The present invention generally relates to a laser of the type in which a cantilevered capillary bore tube is used to maximize laser power output and, more particularly, to a structure for supporting the free end of the cantilevered tube in an improved manner.
Gas lasers, such as of the helium-neon type disclosed in U.S. Pat. No. 4,644,554 to Sheng and assigned to the assignee of the present invention, typically have a sealed outer cylindrical envelope with two reflective mirrors located at opposite ends thereof. The mirrors are positioned to face each other along a central axis and define an optical resonant cavity therebetween. A capillary bore tube placed in the cavity is used to confine the discharge between an anode and cathode in the outer envelope to maximize laser power output. The bore tube is centrally mounted in cantilevered fashion within the outer envelope in axial alignment with the central axis of the mirrors. In particular, one end of the capillary bore tube is fixedly attached to one end of the outer envelope, whereas the other end of the bore tube is a free end, unsupported directly by the envelope.
During operation of the laser, the capillary bore tube is heated to a substantially higher temperature than the temperature reached by the outer envelope. Since the bore tube is subjected to a higher temperature than the outer envelope, the length of the bore tube increases at a greater rate than the length of the outer envelope. The free end of the bore tube must therefore be permitted to shift longitudinally with respect to the outer envelope in alignment with the central axis to accommodate this difference in thermal expansion.
However, transverse or radial shifting of the free end of the bore tube relative to the central axis of the mirrors and cavity defined therebetween is highly undesirable. Transverse bore tube shifting may result in clipping of a portion of the laser beam and thereby reduce the power output of the laser. It is, therefore, mandatory to provide some means to support the bore tube so as to allow axial longitudinal shifting thereof relative to the outer envelope, but restrain transverse or radial shifting thereof relative to the central axis of the mirrors and thus to the laser beam.
The above-cited Sheng patent discusses several flexible, spring-type spider constructions designed heretofore to provide the means for supporting the bore tube free end. In both of the constructions, the spiders extend between and engage the inside surface of the outer envelope and the outside surface of the bore tube to position the free end transversely within the cavity. However, in one construction the spider is not rigidly attached to the envelope and bore tube to permit the free end of the tube to slide longitudinally within the spider, whereas in the other construction the spider is rigidly attached to the inside surface of the outer envelope and the outside surface of the bore tube but can flex sufficiently to accommodate longitudinal movement of the free end of the tube.

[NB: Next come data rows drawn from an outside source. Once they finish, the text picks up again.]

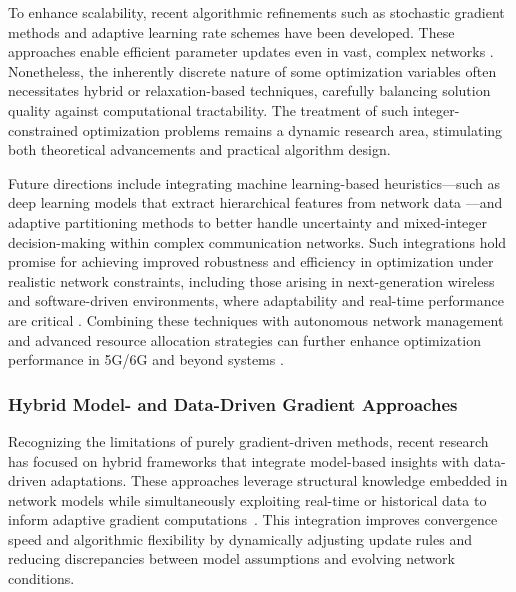 \documentclass[sigconf]{acmart}
\begin{document}
To enhance scalability, recent algorithmic refinements such as stochastic gradient methods and adaptive learning rate schemes have been developed. These approaches enable efficient parameter updates even in vast, complex networks \cite{ref1,ref9,ref10,ref11,ref12,ref14,ref16}. Nonetheless, the inherently discrete nature of some optimization variables often necessitates hybrid or relaxation-based techniques, carefully balancing solution quality against computational tractability. The treatment of such integer-constrained optimization problems remains a dynamic research area, stimulating both theoretical advancements and practical algorithm design.

Future directions include integrating machine learning-based heuristics—such as deep learning models that extract hierarchical features from network data \cite{ref16}—and adaptive partitioning methods \cite{ref36} to better handle uncertainty and mixed-integer decision-making within complex communication networks. Such integrations hold promise for achieving improved robustness and efficiency in optimization under realistic network constraints, including those arising in next-generation wireless and software-driven environments, where adaptability and real-time performance are critical \cite{ref11,ref10}. Combining these techniques with autonomous network management and advanced resource allocation strategies can further enhance optimization performance in 5G/6G and beyond systems \cite{ref12,ref14}.

\subsubsection{Hybrid Model- and Data-Driven Gradient Approaches}

Recognizing the limitations of purely gradient-driven methods, recent research has focused on hybrid frameworks that integrate model-based insights with data-driven adaptations. These approaches leverage structural knowledge embedded in network models while simultaneously exploiting real-time or historical data to inform adaptive gradient computations~\cite{ref5,ref7,ref13}. This integration improves convergence speed and algorithmic flexibility by dynamically adjusting update rules and reducing discrepancies between model assumptions and evolving network conditions.
\end{document}
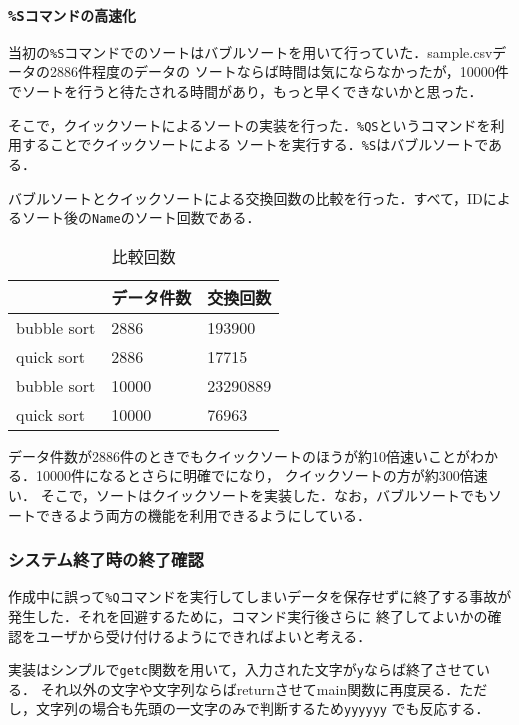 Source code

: \documentclass[a4j,11pt]{jarticle}
\begin{document}
\subsubsection{\texttt{\%Sコマンドの高速化}}
当初の\verb|%S|コマンドでのソートはバブルソートを用いて行っていた．sample.csvデータの2886件程度のデータの
ソートならば時間は気にならなかったが，10000件でソートを行うと待たされる時間があり，もっと早くできないかと思った．

そこで，クイックソートによるソートの実装を行った．\verb|%QS|というコマンドを利用することでクイックソートによる
ソートを実行する．\verb|%S|はバブルソートである．

バブルソートとクイックソートによる交換回数の比較を行った．すべて，IDによるソート後の\verb|Name|のソート回数である．
\begin{table}[t]
    \centering %
    \caption{比較回数}
\begin{tabular}{|l|l|l|}
\hline
            & データ件数 & 交換回数     \\ \hline
bubble sort & 2886  & 193900   \\ \hline
quick sort  & 2886  & 17715    \\ \hline
bubble sort & 10000 & 23290889 \\ \hline
quick sort  & 10000 & 76963    \\ \hline
\end{tabular}
\end{table}

データ件数が2886件のときでもクイックソートのほうが約10倍速いことがわかる．10000件になるとさらに明確でになり，
クイックソートの方が約300倍速い．
そこで，ソートはクイックソートを実装した．なお，バブルソートでもソートできるよう両方の機能を利用できるようにしている．
\subsubsection{システム終了時の終了確認}
作成中に誤って\verb|%Q|コマンドを実行してしまいデータを保存せずに終了する事故が発生した．それを回避するために，コマンド実行後さらに
終了してよいかの確認をユーザから受け付けるようにできればよいと考える．

実装はシンプルで\verb|getc|関数を用いて，入力された文字が\verb|y|ならば終了させている．
それ以外の文字や文字列ならばreturnさせてmain関数に再度戻る．ただし，文字列の場合も先頭の一文字のみで判断するため\verb|yyyyyy|
でも反応する．
\end{document}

Both constructions have certain drawbacks. The disadvantage of the first construction is that the spider has insufficient transverse rigidity to support relatively high shock loads and vibrations and thereby restrain radial misalignment of the bore tube with the central axis. The disadvantage of the second construction is that the spider can still become detached at certain parts thereof from one or the other of the outer envelope or inner bore tube when sufficiently vibrated, causing misalignment with the central axis upon longitudinal shifting of the bore tube. In both instances, misalignment with the central axis and thereby with the laser beam results in a reduction of the power output of the laser.
Consequently, in view of the above-noted difficulties, as well as others with the spring-like spider constructions of the prior art, it is readily apparent that a need still remains for a structure which supports the capillary bore tube within the laser outer envelope both longitudinally and transversely in the desired manner.